En el caso griego el desdoblamiento del planeta Venus en dos entidades celestes diferentes (Hesperus y Phosphoros) se repitió en el caso de la personalidad bipolar de Ishtar. De esta forma, la Afrodita griega, tan sólo acogió las atribuciones de una diosa del amor sensual y olvidó en cambio sus atribuciones guerreras. Al igual que Ishtar, Afrodita no encarna la fecundidad sino el impulso sensual que la hace posible, y por eso también en los templos de la diosa griega se practicaba la hierodulía.

En cambio, la faceta guerrera de la Ishtar mesopotámica, no está presente en Afrodita; la  dimensión cruenta de la diosa babilonia parece, en cambio, ajustarse como un guante a la personalidad de otra divinidad helénica: Atenea, diosa guerrera y patrona de los ejércitos. Su fogosidad belicosa parece, curiosamente, haber apagado la de su sexo pues, pese a su belleza y a su carácter intrépido, Atenea es una diosa virgen. 

     Roma repetiría el esquema griego, y Afrodita rebautizada como Venus acabaría legándonos un nombre y un lugar destacado en nuestro firmamento. Por el contrario, en la escisión de Ishtar, Atenea-Minerva saldría malparada, pues, a pesar de su importancia, se vio despojada de un merecido lugar en el esquema planetario.

Venus y Minerva
 Minerva no tardaría, sin embargo, en tomarse la revancha. El paradigma femenino que encarnaba,  mezcla de áscesis guerrera y pudor doméstico, iba a encontrar un fácil acomodo en el imaginario de una nueva religión que a fuerza de perseverancia, lucha y sacrificio iba ganando terreno en el Imperio Romano: el cristianismo.  

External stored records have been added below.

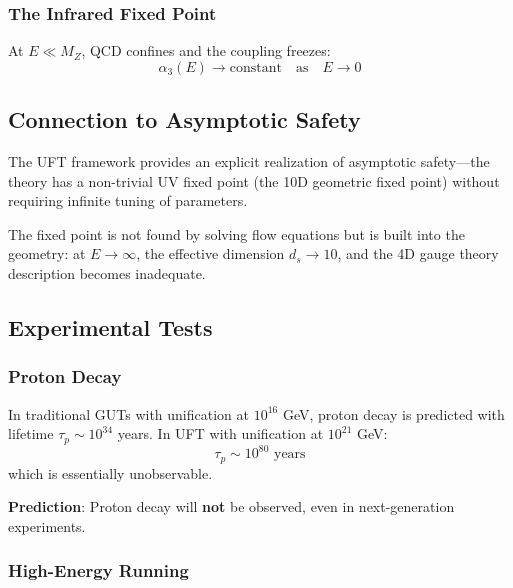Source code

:\subsubsection{The Infrared Fixed Point}

At $E \ll M_Z$, QCD confines and the coupling freezes:
\begin{equation}
    \alpha_3(E) \to \text{constant} \quad \text{as} \quad E \to 0
\end{equation}

\subsection{Connection to Asymptotic Safety}

\begin{insight}
The UFT framework provides an explicit realization of asymptotic safety—the theory has a non-trivial UV fixed point (the 10D geometric fixed point) without requiring infinite tuning of parameters.

The fixed point is not found by solving flow equations but is built into the geometry: at $E \to \infty$, the effective dimension $d_s \to 10$, and the 4D gauge theory description becomes inadequate.
\end{insight}

\subsection{Experimental Tests}

\subsubsection{Proton Decay}

In traditional GUTs with unification at $10^{16}$ GeV, proton decay is predicted with lifetime $\tau_p \sim 10^{34}$ years. In UFT with unification at $10^{21}$ GeV:
\begin{equation}
    \tau_p \sim 10^{80} \text{ years}
\end{equation}
which is essentially unobservable.

\textbf{Prediction}: Proton decay will \textbf{not} be observed, even in next-generation experiments.

\subsubsection{High-Energy Running}

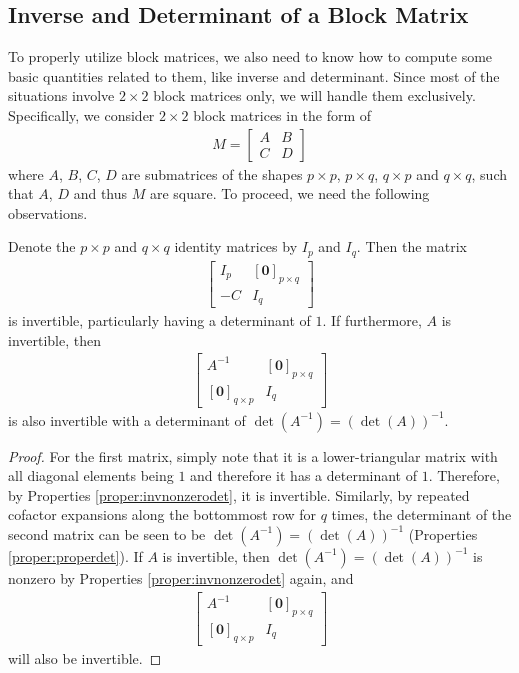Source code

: \subsection{Inverse and Determinant of a Block Matrix}
To properly utilize block matrices, we also need to know how to compute some basic quantities related to them, like inverse and determinant. Since most of the situations involve $2 \times 2$ block matrices only, we will handle them exclusively. Specifically, we consider $2 \times 2$ block matrices in the form of
\begin{align*}
M = \begin{bmatrix}
A & B \\
C & D
\end{bmatrix}
\end{align*}
where $A$, $B$, $C$, $D$ are submatrices of the shapes $p \times p$, $p \times q$, $q \times p$ and $q \times q$, such that $A$, $D$ and thus $M$ are square. To proceed, we need the following observations.
\begin{proper}
\label{proper:blockmatinv}
Denote the $p \times p$ and $q \times q$ identity matrices by $I_p$ and $I_q$. Then the matrix
\begin{align*}
\begin{bmatrix}
I_p & [\textbf{0}]_{p \times q} \\
-C & I_q
\end{bmatrix}
\end{align*}
is invertible, particularly having a determinant of $1$. If furthermore, $A$ is invertible, then
\begin{align*}
\begin{bmatrix}
A^{-1} & [\textbf{0}]_{p\times q} \\
[\textbf{0}]_{q\times p} & I_q
\end{bmatrix}
\end{align*}
is also invertible with a determinant of $\det(A^{-1}) = (\det(A))^{-1}$.
\end{proper}
\begin{proof}
For the first matrix, simply note that it is a lower-triangular matrix with all diagonal elements being $1$ and therefore it has a determinant of $1$. Therefore, by Properties \ref{proper:invnonzerodet}, it is invertible. Similarly, by repeated cofactor expansions along the bottommost row for $q$ times, the determinant of the second matrix can be seen to be $\det(A^{-1}) = (\det(A))^{-1}$ (Properties \ref{proper:properdet}). If $A$ is invertible, then $\det(A^{-1}) = (\det(A))^{-1}$ is nonzero by Properties \ref{proper:invnonzerodet} again, and 
\begin{align*}
\begin{bmatrix}
A^{-1} & [\textbf{0}]_{p\times q} \\
[\textbf{0}]_{q\times p} & I_q
\end{bmatrix}    
\end{align*}
will also be invertible.
\end{proof}
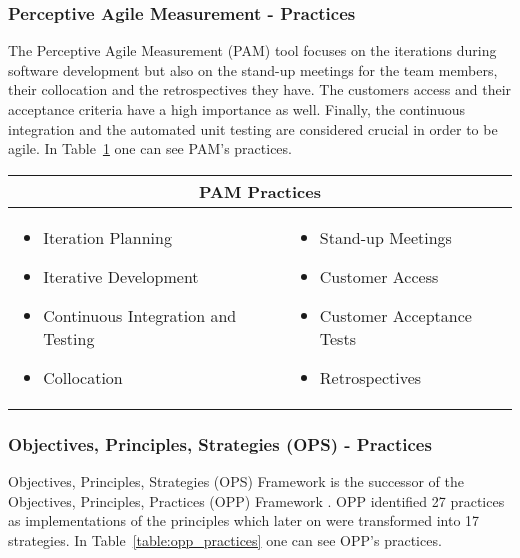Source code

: \subsubsection[\ac{PAM} Practices]{Perceptive Agile Measurement - Practices}
The Perceptive Agile Measurement (\ac{PAM}) tool focuses on the iterations during software development but also on the stand-up meetings for the team members, their collocation and the retrospectives they have. The customers access and their acceptance criteria have a high importance as well. Finally, the continuous integration and the automated unit testing are considered crucial in order to be agile. In Table~\ref{table:pam_practices} one can see \ac{PAM}'s practices.

\begin{table} [H]
  \begin{tabular}{| p{6cm} p{6cm} |}
    \hline
    \multicolumn{2}{|c|}{\textbf{\ac{PAM} Practices}}  \\ \hline
    	\begin{itemize} \item Iteration Planning \item Iterative Development \item Continuous Integration and Testing \item Collocation \end{itemize} &
     \begin{itemize} \item Stand-up Meetings \item Customer Access \item Customer Acceptance Tests \item Retrospectives \end{itemize}  \\ \hline
  \end{tabular}
  \label{table:pam_practices}
\end{table}

\subsubsection[\ac{OPS} Practices]{Objectives, Principles, Strategies (OPS) - Practices}
Objectives, Principles, Strategies (\ac{OPS}) Framework is the successor of the Objectives, Principles, Practices (\ac{OPP}) Framework \cite{opp}. \ac{OPP} identified 27 practices as implementations of the principles which later on were transformed into 17 strategies. In Table~\ref{table:opp_practices} one can see \ac{OPP}'s practices.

     El ideal ascético y espiritual de los cristianos repudió sin dilación a la diosa del amor sensual y quedó en cambio seducido por el carácter doméstico a la par que guerrero de Minerva. Así, en un contexto en el que las misiones evangélicas se mezclaban con las misiones militares, la belicosa virgen pagana influyó en la inocente virgen cristiana. La cándida María se transformó en no pocas ocasiones en patrona de ejércitos, en valedora de las más infames carnicerías perpetradas en su nombre y en el de su Hijo. Al verla, todavía hoy, desempeñar el siniestro papel de patrona castrense, a uno le da por pensar que, tal vez, de haberle pedido opinión, aquella humilde muchacha de Nazaret hubiera escogido ser patrona de las rameras.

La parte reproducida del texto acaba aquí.